Any pointers are welcome!!


----------



## petitpie (Nov 16, 2011)

Very exciting for you and Misha. Good luck!


----------



## Indiana (Sep 11, 2011)

Oh that's so exciting! I'm envious, showing is so fun! And addictive


----------



## schnauzerpoodle (Apr 21, 2010)

Misha's breeder is very experienced and she will definitely give you lots of good advice. 

Good luck! I heard that showing can be addictive~


----------



## Chagall's mom (Jan 9, 2010)

Pleased as punch for you! You deserve this good turn of fortune, and with Misha growing so beautifully, she's sure to do you proud. Sending good fast-growing-hair-sans-mats wishes to you now!:clover:


----------



## N2Mischief (Dec 3, 2012)

Thanks for the encouragement everyone! I am already addicted and I haven't started yet. I'm thinking maybe when she is old enough, agility might be fun!


----------



## Marcoislandmom (Mar 15, 2012)

Suggestions: 1) contact your local AKC club and enquire about handling classes. This is one of the most important things you can do. 2) Review American Kennel Club - A Beginner's Guide to Dog Shows 3) Get this book The Winning Edge: Show Ring Secrets (Howell reference books): George Alston: 0785555038103: Amazon.com: Books
4) get a show lead ... for a puppy, I would suggest a martingale to start. Make sure it is very thin (parachute cord is best) and coordinates with your dog and 5) have fun.


----------



## N2Mischief (Dec 3, 2012)

I will look into the books tonight, I am also hoping that for at least the first show maybe I can get the breeder or someone else to handle her...by coordinate with her color do you mean get white because she is white? Thanks!


----------



## Marcoislandmom (Mar 15, 2012)

Martingale Show Lead - Small 8 Inch: White 
This one in white is a good start. It is inexpensive and lightweight. Later, as you start showing regularly, you may wish to change to a slip lead or chain and lead. This you will determine by how well your dog handles. Don't want to confuse you to start. 

My Karat went into a Martingale at 4 mo and I used it to show her until 7 months when I went over to a slip lead (fancy one from Magic Hour Creations | Facebook
who custom makes them out of parachute cord just for you to your own design. She is the least expensive of the show lead makers and her work is extremely fine.


----------



## MollyMuiMa (Oct 13, 2012)

Don't know how close to Del Mar you are but the Silver Gate Kennel Club show is this month (AKC show) if you want an idea of what to expect showing a poo pup! I think a few people from here are attending!


----------



## Marcoislandmom (Mar 15, 2012)

Oh, and even if your handler will take care of ringside, you MUST work her regularly so she knows what is expected of her and how to move happily around the ring. Too many people give their pups to handlers without any preparation and the poor pups go around the ring looking scared or zig zagging in all directions.


----------



## N2Mischief (Dec 3, 2012)

Marcoislandmom- Thank you so much, I will immediately buy a few leads. She needs to start NOW getting used to it. She is already 14 weeks. 

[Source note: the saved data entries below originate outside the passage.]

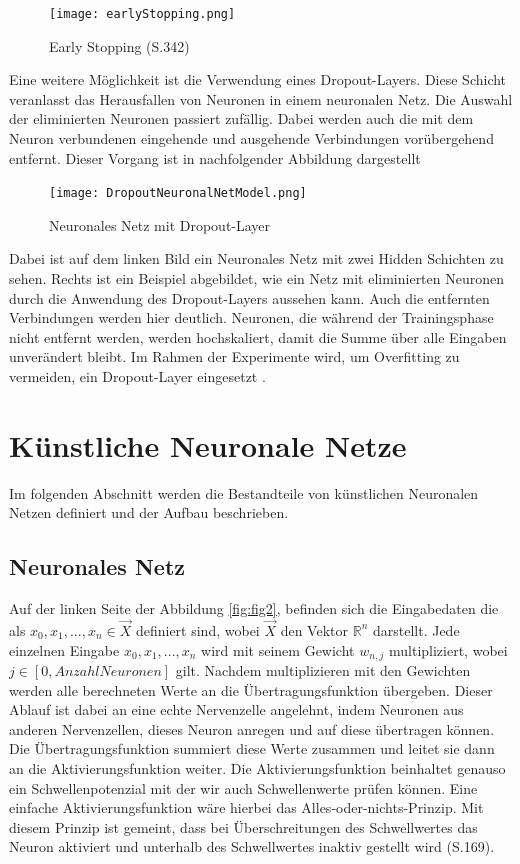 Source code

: \documentclass[12pt]{scrreprt}
\begin{document}
\begin{figure}[h!]
	\centering
	\texttt{[image: earlyStopping.png]}
	\caption{Early Stopping \cite{Vogl2021} (S.342)}
	\label{fig:fig23}
\end{figure}

Eine weitere Möglichkeit ist die Verwendung eines Dropout-Layers. Diese Schicht veranlasst das Herausfallen von Neuronen in einem neuronalen Netz. Die Auswahl der eliminierten Neuronen passiert zufällig. Dabei werden auch die mit dem Neuron verbundenen eingehende und ausgehende Verbindungen vorübergehend entfernt. Dieser Vorgang ist in nachfolgender Abbildung dargestellt \cite{Srivastava2014}
\newpage
\begin{figure}[h!]
	\centering
	\texttt{[image: 
		DropoutNeuronalNetModel.png]}
	\caption{Neuronales Netz mit Dropout-Layer \cite{Srivastava2014}}
	\label{fig:fig24}
\end{figure}

Dabei ist auf dem linken Bild ein Neuronales Netz mit zwei Hidden Schichten zu sehen. Rechts ist ein Beispiel abgebildet, wie ein Netz mit eliminierten Neuronen durch die Anwendung des Dropout-Layers aussehen kann. Auch die entfernten Verbindungen werden hier deutlich. Neuronen, die während der Trainingsphase nicht entfernt werden, werden hochskaliert, damit die Summe über alle Eingaben unverändert bleibt. Im Rahmen der Experimente wird, um Overfitting zu vermeiden, ein Dropout-Layer eingesetzt \cite{tensorflow2022}.

\section{Künstliche Neuronale Netze}

Im folgenden Abschnitt werden die Bestandteile von künstlichen Neuronalen Netzen definiert und der Aufbau beschrieben.

\subsection{Neuronales Netz}\label{chapter:NeuronalesNetz}
	
Auf der linken Seite der Abbildung \ref{fig:fig2}, befinden sich die Eingabedaten die als $x_{0}, x_{1}, ..., x_{n} \in{\vec{X}}$  definiert sind, wobei $\vec{X}$ den Vektor $\mathbb{R}^n$ darstellt. Jede einzelnen Eingabe $x_{0}, x_{1},...,x_{n}$ wird mit seinem Gewicht $w_{n,j}$ multipliziert, wobei $j \in{[0,Anzahl Neuronen]}$ gilt. Nachdem multiplizieren mit den Gewichten werden alle berechneten Werte an die Übertragungsfunktion übergeben. Dieser Ablauf ist dabei an eine echte Nervenzelle angelehnt, indem Neuronen aus anderen Nervenzellen, dieses Neuron anregen und auf diese übertragen können. Die Übertragungsfunktion summiert diese Werte zusammen und leitet sie dann an die Aktivierungsfunktion weiter. Die Aktivierungsfunktion beinhaltet genauso ein Schwellenpotenzial mit der wir auch Schwellenwerte prüfen können. Eine einfache Aktivierungsfunktion wäre hierbei das Alles-oder-nichts-Prinzip. Mit diesem Prinzip ist gemeint, dass bei Überschreitungen des Schwellwertes das Neuron aktiviert und unterhalb des Schwellwertes inaktiv gestellt wird \cite{Frochte2021}(S.169). \\
	
\end{document}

Mollymiuma- Her breeder is in Vista, very near Del Mar, I am sure they too will be going to the show. I am only about an hour and a half away. I will certainly attend. Wondering if Misha should come with me to get used to the atmosphere, or if it would be best to let her sit this one out. I know her coat won't be near ready by then. Maybe it would be embarassing with her "pet" cut.


----------



## N2Mischief (Dec 3, 2012)

I was planning on getting her used to the lead immediately. I have been to shows but when I was a kid and my grandparents showed Miniature schnauzers. I have always showed horses, lol....no comparison. 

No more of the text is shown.